My problem- how to avoid the commercial yeast and make it with SD starter only.



Any ideas?


 


Thanks!

Ford's picture
Ford

You say "The dough after a (no matter) 9, 12 or 15 hour intial rise the dough looks good in the Cambro container, lots of bubbles, a good/normal rise, lots of volume."  To me that sounds like a very long time to have the dough at room temperature.  This dough is acidic (low pH).
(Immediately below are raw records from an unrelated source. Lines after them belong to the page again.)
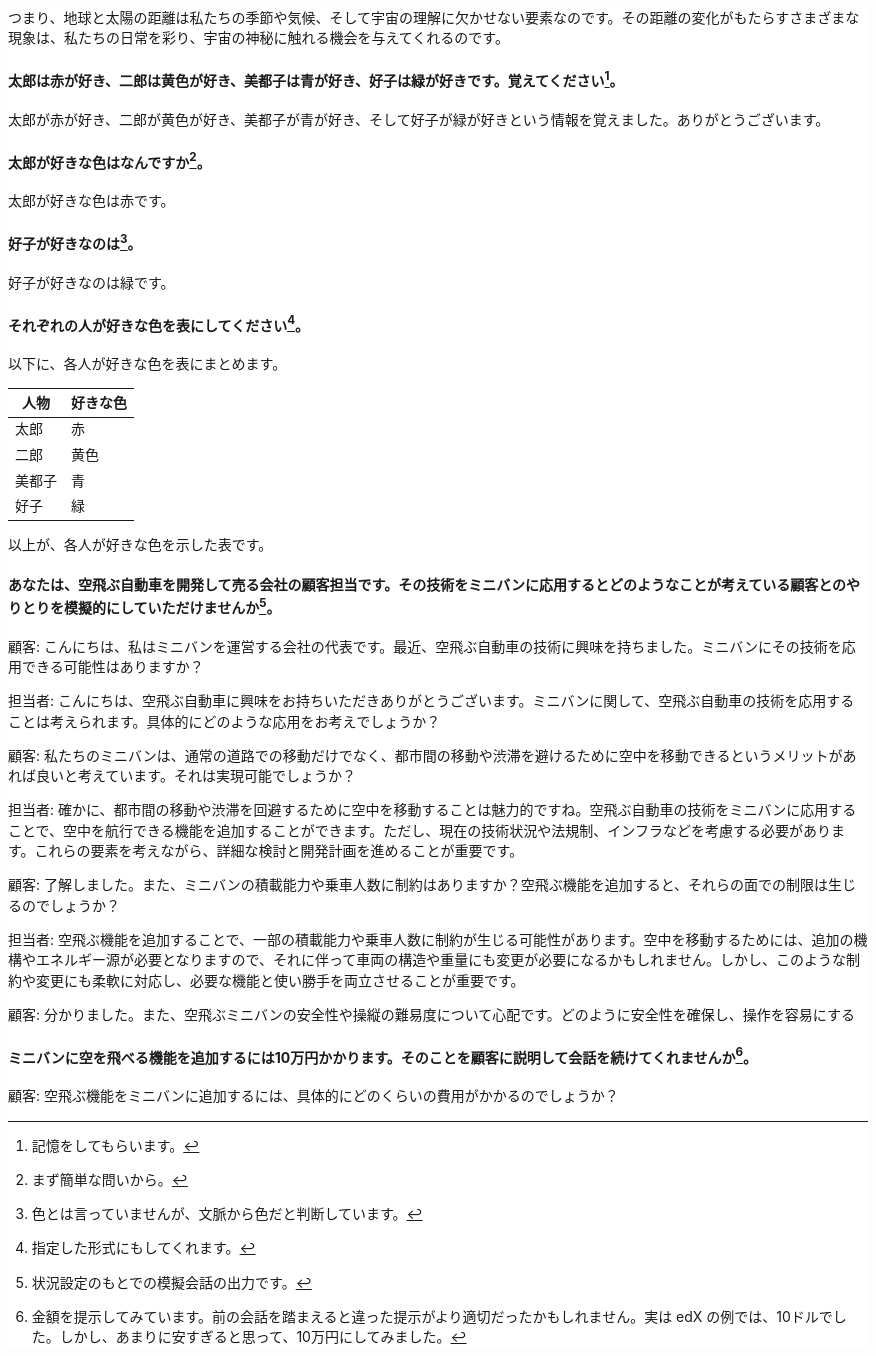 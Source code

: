 つまり、地球と太陽の距離は私たちの季節や気候、そして宇宙の理解に欠かせない要素なのです。その距離の変化がもたらすさまざまな現象は、私たちの日常を彩り、宇宙の神秘に触れる機会を与えてくれるのです。

#### 太郎は赤が好き、二郎は黄色が好き、美都子は青が好き、好子は緑が好きです。覚えてください[^87-chatgpt-28]。

[^87-chatgpt-28]: 記憶をしてもらいます。

太郎が赤が好き、二郎が黄色が好き、美都子が青が好き、そして好子が緑が好きという情報を覚えました。ありがとうございます。

#### 太郎が好きな色はなんですか[^87-chatgpt-29]。

[^87-chatgpt-29]: まず簡単な問いから。

太郎が好きな色は赤です。

#### 好子が好きなのは[^87-chatgpt-30]。

[^87-chatgpt-30]: 色とは言っていませんが、文脈から色だと判断しています。

好子が好きなのは緑です。

#### それぞれの人が好きな色を表にしてください[^87-chatgpt-31]。

[^87-chatgpt-31]: 指定した形式にもしてくれます。

以下に、各人が好きな色を表にまとめます。

| **人物** | **好きな色** |
|----------|--------------|
| 太郎     | 赤           |
| 二郎     | 黄色         |
| 美都子   | 青           |
| 好子     | 緑           |

以上が、各人が好きな色を示した表です。

#### あなたは、空飛ぶ自動車を開発して売る会社の顧客担当です。その技術をミニバンに応用するとどのようなことが考えている顧客とのやりとりを模擬的にしていただけませんか[^87-chatgpt-32]。

[^87-chatgpt-32]: 状況設定のもとでの模擬会話の出力です。

顧客: こんにちは、私はミニバンを運営する会社の代表です。最近、空飛ぶ自動車の技術に興味を持ちました。ミニバンにその技術を応用できる可能性はありますか？

担当者: こんにちは、空飛ぶ自動車に興味をお持ちいただきありがとうございます。ミニバンに関して、空飛ぶ自動車の技術を応用することは考えられます。具体的にどのような応用をお考えでしょうか？

顧客: 私たちのミニバンは、通常の道路での移動だけでなく、都市間の移動や渋滞を避けるために空中を移動できるというメリットがあれば良いと考えています。それは実現可能でしょうか？

担当者: 確かに、都市間の移動や渋滞を回避するために空中を移動することは魅力的ですね。空飛ぶ自動車の技術をミニバンに応用することで、空中を航行できる機能を追加することができます。ただし、現在の技術状況や法規制、インフラなどを考慮する必要があります。これらの要素を考えながら、詳細な検討と開発計画を進めることが重要です。

顧客: 了解しました。また、ミニバンの積載能力や乗車人数に制約はありますか？空飛ぶ機能を追加すると、それらの面での制限は生じるのでしょうか？

担当者: 空飛ぶ機能を追加することで、一部の積載能力や乗車人数に制約が生じる可能性があります。空中を移動するためには、追加の機構やエネルギー源が必要となりますので、それに伴って車両の構造や重量にも変更が必要になるかもしれません。しかし、このような制約や変更にも柔軟に対応し、必要な機能と使い勝手を両立させることが重要です。

顧客: 分かりました。また、空飛ぶミニバンの安全性や操縦の難易度について心配です。どのように安全性を確保し、操作を容易にする

#### ミニバンに空を飛べる機能を追加するには10万円かかります。そのことを顧客に説明して会話を続けてくれませんか[^87-chatgpt-33]。

[^87-chatgpt-33]: 金額を提示してみています。前の会話を踏まえると違った提示がより適切だったかもしれません。実は edX の例では、10ドルでした。しかし、あまりに安すぎると思って、10万円にしてみました。

顧客: 空飛ぶ機能をミニバンに追加するには、具体的にどのくらいの費用がかかるのでしょうか？


[^87-chatgpt-1]: GPT は、Generative Pretrained Transformer の略で、生成系AI ともよばれ、また、Google が開発した、Transformer という技術によって、与えられた文章の次に続く自然な文章を選択する技術に支えられており、LLM: Large Language Model とも呼ばれ、非常に長い文章を理解し、生成できるようになっています。さらに後継の GPT4 では、RLHF: Reinforcement Learning from Human Feedback により、生成された応答の改善もされており、AI が自然言語を習得したとも言える状態になりつつあり、インパクトの大きさは、過小評価できないものだと思います。
[^87-chatgpt-2]: MOOCs: Massive Open Online Courses の一つ。Coursera とほぼ同時期に、Harvard 大学と、Massachusettes Institute of Technology が中心となって始めたもので、アカデミックな内容のものが多く、無償でも、学習することができるコースを多く開講しています。
[^87-chatgpt-3]: 講義は約1時間のビデオで、言語は英語、機能の紹介としての、外国語への翻訳の部分には、スペイン語が使われています。
[^87-chatgpt-4]: OpenAI が例としてあげている最初のものです。
[^87-chatgpt-5]: ある条件をつけて、説明してもらうのもひとつです。以下の説明が５歳の子供に理解できるとは正直思えませんが。
[^87-chatgpt-6]: edX では、サッカーのワールドカップについて聞いています。いずれにしても、GPT のP: Pretrained の部分は、2021年9月までの情報とのことです。
[^87-chatgpt-7]: コンピュータのプログラム開発などには、今後活用されると思われます。
[^87-chatgpt-8]: まず一般的な質問をしてみます。
[^87-chatgpt-9]: この質問だけでは、さまざまな理解の仕方が可能ですが、ここでは、文脈を捉え、前の質問と連続したものと理解して答えています。
[^87-chatgpt-10]: 前の応答について、さらに、条件をつけて答えてもらうことも可能です。
[^87-chatgpt-11]: どのような問いにも答えるわけではありません。講義では免責条項（liability）ということばも用いられていました。
[^87-chatgpt-12]: このような問いには、無論答えませんが、このように明らかではなく、利用したの意図によっては、問題行為に利用される可能性のあるものをどう制限するかは、課題です。
[^87-chatgpt-13]: 漠然とした質問でもあります。
[^87-chatgpt-14]: 主観に関わる問いです。
[^87-chatgpt-15]: 十分良い答えだと思いますが、不同意であることを伝えてみましょう。
[^87-chatgpt-16]: すぐには、x=2 を使うようなことを聞かず、あとで聞くことにします。
[^87-chatgpt-17]: まったく関係ない問いです。
[^87-chatgpt-18]: ここで先ほどの x=2 を使う問いを出してみます。
[^87-chatgpt-19]: もちろん、答えはあっていますが、間違っていると伝えてみます。この答えは、なかなかのものだと思います。もう少し、複雑な問題でも、このように答えられると良いですね。
[^87-chatgpt-20]: 要件を伝えて、電子メールの文案作成依頼です。
[^87-chatgpt-21]: 乱暴な依頼ですが、まあ、例として経験しておくことは、良いかもしれません。
[^87-chatgpt-22]: この答えはあまり良いようには思えませんが、英文だとなかなか面白い応答がされていました。
[^87-chatgpt-23]: 状況設定を理解した応答の確認です。
[^87-chatgpt-24]: 否定の言葉をつけて、複雑にしています。
[^87-chatgpt-25]: 設定条件をもう少し複雑にしてみます。
[^87-chatgpt-26]: 例では、haiku となっているのですが、俳句でとすると、うまくいかなかったので、詩に変更しました。このような部分は、まだ、言語と文化の学習が必要なのかもしれません。
[^87-chatgpt-27]: 散文が基本なのでしょうね。
[^87-chatgpt-34]: 単純な翻訳から。
[^87-chatgpt-35]: 翻訳とは言っていません。また、ちょっと複雑にしてあります。
[^87-chatgpt-36]: 設定がより複雑です。実は、何回か問いを修正しています。
[^87-chatgpt-37]: 前の英語で答えるという設定を記憶していて、ここでも英語で答えています。
[^87-chatgpt-38]: 日本語に戻してもらいます。
[^87-chatgpt-39]: 日本語のものにした方がよかったかもしれませんね。J.F.Kenedy の有名な言葉ですね。ここでは、日本語にしているからでしょうか、J.F.Kenedy の名前は出さずに答えています。英語で、聞いたときは、J.F.Kenedy のものだという説明から始めていました。
[^87-chatgpt-40]: 英語では、50 words となっていましたが、200文字と変更してみました。
[^87-chatgpt-41]: これも、長さの、制限をかけた方が良かったかもしれません。
[^87-chatgpt-42]: これにも適切に答えてくれます。皆さんとも、良い関係が築かれることを願っています。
Under these conditions the gluten might be destroyed and is now unable to hold the gas.  You do not need a long period to develop the flavor as you would with commercial yeast.  The starter does that for you.


Ford

mdnance's picture
mdnance

I have had the exact same problem with my no knead sourdough.  It has been really frustrating.   So much so that I actually kneaded it for 10 minutes last night, let it rise for four hours and then put it in the oven and it rose perfectly.  


 

jeb's picture
jeb

I had the same problem when I tried it, and haven't gotten around to trying it again. But, at the time, I was using a 100% hydration starter that would end up like pancake batter after a long fermentation. I recently saw an article somewhere that suggested using bread flour, rather than AP flour to feed the starter, as it is more resistant to some of the enzymes released by the organisms in the starter culture.


I have also switched to a 50% hydration starter, and haven't had a problem with it seeming to liquify (That may be related to the maturity of my starter. It was only about 3 weeks old when I was trying to use it with no knead bread.)